He was Sir Robert Dudley at the Elizabethan court, the Bard in love with Elizabethan theatre, the protestant Luther and a cowboy from Macedonia in a western by Manchevscki. In the South Africa divided by the Apartheid, he's Nelson Mandela's prison warder.
In Bille August's Goodbye Bafana, you play Mandela's prison warder. Who is James Gregory?
James Gregory is the living proof of what Mandela stated, that is, that a man can change. It's a complex character who goes through a strong social conditioning. At the beginning, this man is mainly a father and a husband. Then he gets ambitious, he decides to work in a prison and guard a special prisoner. From that moment his life will change. Mandela inspires and transforms my character, wakes him from his ignorance.
The man he considered a dangerous terrorist turns out to be extraordinary and deeply human. My character evolves slowly, it takes him 20 years but the change in his perspective will finally set him free.
When did you hear about Mandela for the first time?
That was in the 1970s and I was just a little boy. Every day when I passed by the South African embassy in Trafalgar Square I heard about that man who was in prison for his strong ideas. One day I decided to sign a petition for his freedom. I remember that I felt like a true revolutionary.

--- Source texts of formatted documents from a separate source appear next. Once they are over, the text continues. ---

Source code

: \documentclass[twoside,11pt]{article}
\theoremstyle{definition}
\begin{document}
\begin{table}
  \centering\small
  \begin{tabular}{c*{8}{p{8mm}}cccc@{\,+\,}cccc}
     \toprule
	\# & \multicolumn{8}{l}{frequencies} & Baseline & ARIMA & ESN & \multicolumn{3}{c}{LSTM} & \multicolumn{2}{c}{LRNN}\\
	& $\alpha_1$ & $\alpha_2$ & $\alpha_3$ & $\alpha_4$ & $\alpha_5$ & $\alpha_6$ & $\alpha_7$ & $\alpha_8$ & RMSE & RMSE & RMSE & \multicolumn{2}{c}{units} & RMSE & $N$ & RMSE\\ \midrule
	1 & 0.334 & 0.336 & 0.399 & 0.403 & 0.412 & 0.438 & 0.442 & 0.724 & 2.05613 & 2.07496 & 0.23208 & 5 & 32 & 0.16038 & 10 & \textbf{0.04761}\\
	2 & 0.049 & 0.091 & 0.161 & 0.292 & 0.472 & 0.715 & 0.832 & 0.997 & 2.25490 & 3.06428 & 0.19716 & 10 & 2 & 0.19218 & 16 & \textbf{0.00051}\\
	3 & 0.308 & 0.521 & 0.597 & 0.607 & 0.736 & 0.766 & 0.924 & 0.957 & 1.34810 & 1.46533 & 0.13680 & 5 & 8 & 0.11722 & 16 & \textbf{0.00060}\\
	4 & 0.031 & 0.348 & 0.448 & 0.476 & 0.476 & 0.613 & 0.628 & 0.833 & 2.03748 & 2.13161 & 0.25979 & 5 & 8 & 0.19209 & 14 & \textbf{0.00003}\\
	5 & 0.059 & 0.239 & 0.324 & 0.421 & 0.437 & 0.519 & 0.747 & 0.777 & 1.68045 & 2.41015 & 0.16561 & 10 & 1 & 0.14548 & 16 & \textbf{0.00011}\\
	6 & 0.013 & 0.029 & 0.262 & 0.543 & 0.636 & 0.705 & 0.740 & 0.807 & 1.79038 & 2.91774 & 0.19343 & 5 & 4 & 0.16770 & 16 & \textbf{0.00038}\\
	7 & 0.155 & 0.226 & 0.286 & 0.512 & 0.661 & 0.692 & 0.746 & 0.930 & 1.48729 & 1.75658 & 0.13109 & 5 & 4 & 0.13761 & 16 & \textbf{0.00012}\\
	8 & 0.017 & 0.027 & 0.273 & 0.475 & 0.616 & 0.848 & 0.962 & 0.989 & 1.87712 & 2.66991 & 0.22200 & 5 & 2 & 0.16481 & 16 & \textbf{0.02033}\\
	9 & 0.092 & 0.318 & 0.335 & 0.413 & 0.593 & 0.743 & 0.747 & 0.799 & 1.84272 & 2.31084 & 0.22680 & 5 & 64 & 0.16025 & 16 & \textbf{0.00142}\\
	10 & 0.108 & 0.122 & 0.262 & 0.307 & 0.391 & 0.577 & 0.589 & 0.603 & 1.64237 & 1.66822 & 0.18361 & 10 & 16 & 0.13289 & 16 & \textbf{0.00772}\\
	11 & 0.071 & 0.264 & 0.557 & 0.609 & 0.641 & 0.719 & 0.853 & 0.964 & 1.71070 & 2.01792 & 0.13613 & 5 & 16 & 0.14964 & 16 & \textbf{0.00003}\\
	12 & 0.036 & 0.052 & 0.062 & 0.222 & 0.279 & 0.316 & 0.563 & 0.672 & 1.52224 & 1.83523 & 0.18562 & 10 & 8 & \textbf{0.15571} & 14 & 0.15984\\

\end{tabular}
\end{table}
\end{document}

When he was set free in 1990, I was watching it on TV with my mother, and I never forgot our emotion.
A teaching by Mandela that you like to remember?
Once he was asked how he managed to survive 27 years in a prison, and he answered that he had to stay there for the time it was needed in order to set free his prison guardians. That's a very Zen point of view. I think it is strong and very moving.
The Constant Gardener, Blood Diamond, The Last King of Scotland and now Goodbye Bafana are films that talk about Africa and denounce the abuse from the "democratic" west...
That's true, and it's important that certain abuses are told through the eyes of white people. We are the ones who used a coercive power. It is really important to challenge our own arguments in order to be able to answer certain question and too much hypocrisy. We have a very precise responsibility towards these cultures. We have to pay attention to Africa, as we have already done with Latin America.